[Saved data entries]
######

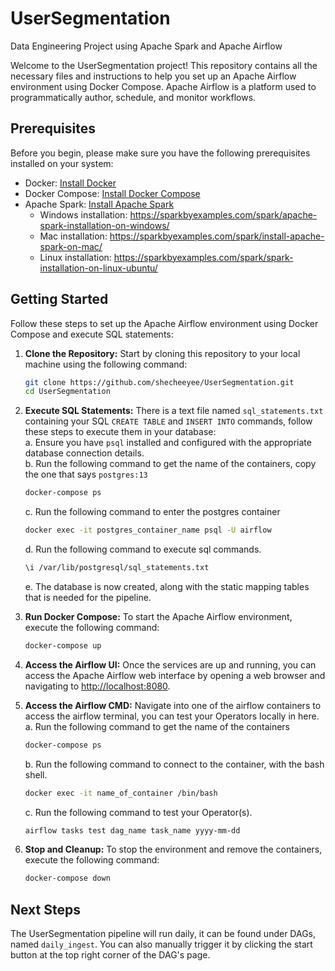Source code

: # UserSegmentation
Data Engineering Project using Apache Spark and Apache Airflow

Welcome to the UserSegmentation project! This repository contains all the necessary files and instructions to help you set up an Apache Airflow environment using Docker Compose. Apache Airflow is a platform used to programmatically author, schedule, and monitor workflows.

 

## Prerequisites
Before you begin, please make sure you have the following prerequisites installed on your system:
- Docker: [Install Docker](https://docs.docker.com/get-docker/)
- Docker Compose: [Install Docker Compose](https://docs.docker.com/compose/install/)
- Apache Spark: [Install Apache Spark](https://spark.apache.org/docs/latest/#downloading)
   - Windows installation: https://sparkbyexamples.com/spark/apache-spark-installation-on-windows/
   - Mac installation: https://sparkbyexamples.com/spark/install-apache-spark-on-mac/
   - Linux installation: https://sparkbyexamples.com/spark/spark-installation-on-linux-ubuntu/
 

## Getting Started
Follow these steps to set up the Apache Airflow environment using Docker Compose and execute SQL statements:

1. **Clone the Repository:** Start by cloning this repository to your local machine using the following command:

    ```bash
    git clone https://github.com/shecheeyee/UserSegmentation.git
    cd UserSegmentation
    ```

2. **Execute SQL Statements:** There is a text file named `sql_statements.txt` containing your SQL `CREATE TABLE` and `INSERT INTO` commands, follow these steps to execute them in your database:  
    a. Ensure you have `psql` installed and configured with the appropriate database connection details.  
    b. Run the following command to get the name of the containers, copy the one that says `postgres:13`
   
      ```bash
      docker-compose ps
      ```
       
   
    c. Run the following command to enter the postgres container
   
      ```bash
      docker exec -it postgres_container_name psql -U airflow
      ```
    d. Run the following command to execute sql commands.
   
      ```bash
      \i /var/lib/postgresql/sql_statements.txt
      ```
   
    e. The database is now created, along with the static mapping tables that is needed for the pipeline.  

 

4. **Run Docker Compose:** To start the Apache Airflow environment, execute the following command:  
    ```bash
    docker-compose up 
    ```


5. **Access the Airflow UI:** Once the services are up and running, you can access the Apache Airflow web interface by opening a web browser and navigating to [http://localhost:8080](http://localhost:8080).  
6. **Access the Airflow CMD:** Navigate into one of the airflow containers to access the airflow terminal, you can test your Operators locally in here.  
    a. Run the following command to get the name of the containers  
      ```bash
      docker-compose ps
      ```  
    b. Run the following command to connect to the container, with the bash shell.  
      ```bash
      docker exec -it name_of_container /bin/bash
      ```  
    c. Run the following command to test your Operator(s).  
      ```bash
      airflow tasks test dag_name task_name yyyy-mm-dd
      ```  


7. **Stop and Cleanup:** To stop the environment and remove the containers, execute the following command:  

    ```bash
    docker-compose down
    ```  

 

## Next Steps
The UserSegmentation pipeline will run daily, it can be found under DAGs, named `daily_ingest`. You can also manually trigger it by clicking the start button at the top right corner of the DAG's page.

######

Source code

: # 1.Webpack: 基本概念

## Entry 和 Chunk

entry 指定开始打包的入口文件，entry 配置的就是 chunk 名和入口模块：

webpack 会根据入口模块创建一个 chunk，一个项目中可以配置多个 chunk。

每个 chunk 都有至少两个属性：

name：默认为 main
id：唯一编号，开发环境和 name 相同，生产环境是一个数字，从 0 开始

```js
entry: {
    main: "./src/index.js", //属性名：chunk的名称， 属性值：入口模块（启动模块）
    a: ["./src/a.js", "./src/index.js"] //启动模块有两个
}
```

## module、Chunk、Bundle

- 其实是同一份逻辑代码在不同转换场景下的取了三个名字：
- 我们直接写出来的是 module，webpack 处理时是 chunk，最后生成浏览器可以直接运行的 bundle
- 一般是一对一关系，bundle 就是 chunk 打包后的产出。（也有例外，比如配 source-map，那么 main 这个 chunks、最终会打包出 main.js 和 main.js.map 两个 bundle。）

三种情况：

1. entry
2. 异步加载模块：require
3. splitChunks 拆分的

######

__Task objective__. Looking at the entries above, report how many of their lines include "that", and add nothing else.

__Finished task__. 2